El general Ortega, que había asumido el mando, al morir el gobernador militar,
intentó el último esfuerzo. Los moros se aproximaban con grandes bríos y no
había momentos que perder. Jefes, oficiales, soldados y periodistas, tomaron
las armas para rechazar al enemigo que ya se hallaba cerca ; los cañones se
encontraban casi en poder de los rifeños. Junto a ellos yacían muertos o
heridos sus servidores.
Que las dos
piezas de artillería fuesen tomadas por los moros, era cosa que ningún español
podía tolerar, y sin embargo, aquéllos redoblaban sus esfuerzos y avanzaban a
la carrera para apoderarse de tan preciado trofeo. En estos graves instantes,
un bravo teniente del regimiento de Extremadura, el entonces casi niño, don Miguel
Primo de Rivera (hoy general de brigada), salió del fuerte, acompañado de sólo
cuatro soldados, y espada en mano cargó sobre el grupo de enemigos que rodeaban
los cañones, y después de un épico combate, consiguió arrastrar las piezas,
conduciéndolas hasta Cabrerizas.
El ejemplo
de heroísmo dado por el bravo oficial, estimula digna emulación, en otro no
menos bravo teniente que vio con indignación el intento de la morisma de
rematar a los heridos que se hallaban desamparados en la explanada. Esta hazaña
fue bizarramente ejecutada por el teniente Caracuel, y a él debieron su
salvación las infelices víctimas de aquel memorable combate.
A lo lejos
se divisaba el convoy que, procedente de Melilla, se dirigía en socorro de
Cabrerizas, y al observarlo, ordenó el general Ortega que cesara el fuego. A
los lados de los carros cargados con víveres y municiones, avanzaba desplegado
el batallón disciplinario mandado por su teniente coronel, señor Mir. Los moros
le hostilizaron rabiosamente, abandonando sus posiciones frente al fuerte, para
tomar otras, desde donde poder impedir el auxilio que se enviaba a los
sitiados. Fue necesario ordenar una carga a la bayoneta para desalojar del
campo al tenaz enemigo, empeñado en estorbar el avance de nuestros soldados.
Por fin
llegó el convoy a su destino, mientras el disciplinario continuaba batiéndose
en las trincheras, resistiendo valerosamente a la caballería mora, que cargó sobre
él con vigoroso empuje.
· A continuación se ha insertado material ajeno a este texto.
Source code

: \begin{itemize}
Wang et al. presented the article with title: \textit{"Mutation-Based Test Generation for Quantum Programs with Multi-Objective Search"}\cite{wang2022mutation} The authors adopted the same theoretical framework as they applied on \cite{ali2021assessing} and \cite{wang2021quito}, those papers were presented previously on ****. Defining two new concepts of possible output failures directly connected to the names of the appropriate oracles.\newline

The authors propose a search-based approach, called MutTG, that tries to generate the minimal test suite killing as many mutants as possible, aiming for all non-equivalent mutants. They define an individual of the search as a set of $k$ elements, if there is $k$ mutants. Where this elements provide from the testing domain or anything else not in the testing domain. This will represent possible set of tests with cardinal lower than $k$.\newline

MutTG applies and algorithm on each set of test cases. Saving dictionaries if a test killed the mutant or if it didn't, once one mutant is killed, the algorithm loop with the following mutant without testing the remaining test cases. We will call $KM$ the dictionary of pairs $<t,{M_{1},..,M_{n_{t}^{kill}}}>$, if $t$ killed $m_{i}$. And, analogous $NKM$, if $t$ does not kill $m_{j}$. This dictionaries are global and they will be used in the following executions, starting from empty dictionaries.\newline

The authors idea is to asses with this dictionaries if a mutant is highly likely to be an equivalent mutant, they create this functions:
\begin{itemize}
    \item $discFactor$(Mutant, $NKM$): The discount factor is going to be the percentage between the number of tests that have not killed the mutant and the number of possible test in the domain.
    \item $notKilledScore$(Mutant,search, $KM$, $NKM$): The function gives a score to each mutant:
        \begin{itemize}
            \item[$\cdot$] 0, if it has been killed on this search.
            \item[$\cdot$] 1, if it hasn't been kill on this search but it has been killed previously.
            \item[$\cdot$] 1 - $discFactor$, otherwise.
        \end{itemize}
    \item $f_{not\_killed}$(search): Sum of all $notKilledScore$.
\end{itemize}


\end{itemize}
Las guerrillas tuvieron que retroceder y entraron en
Cabrerizas acosadas por el fuego enemigo. Cerráronse las puertas, y empezó a
descargarse el convoy.
Al retirarse
estas fuerzas, un soldado herido no pudo seguir a sus compañeros, y quedó
tendido en tierra. Los moros se arrojaron sobre él, rodeándole completamente.
El soldado no tenía más armas que la bayoneta, e incorporándose con suma
dificultad, esperó la acometida del enemigo con la idea de vender cara su vida.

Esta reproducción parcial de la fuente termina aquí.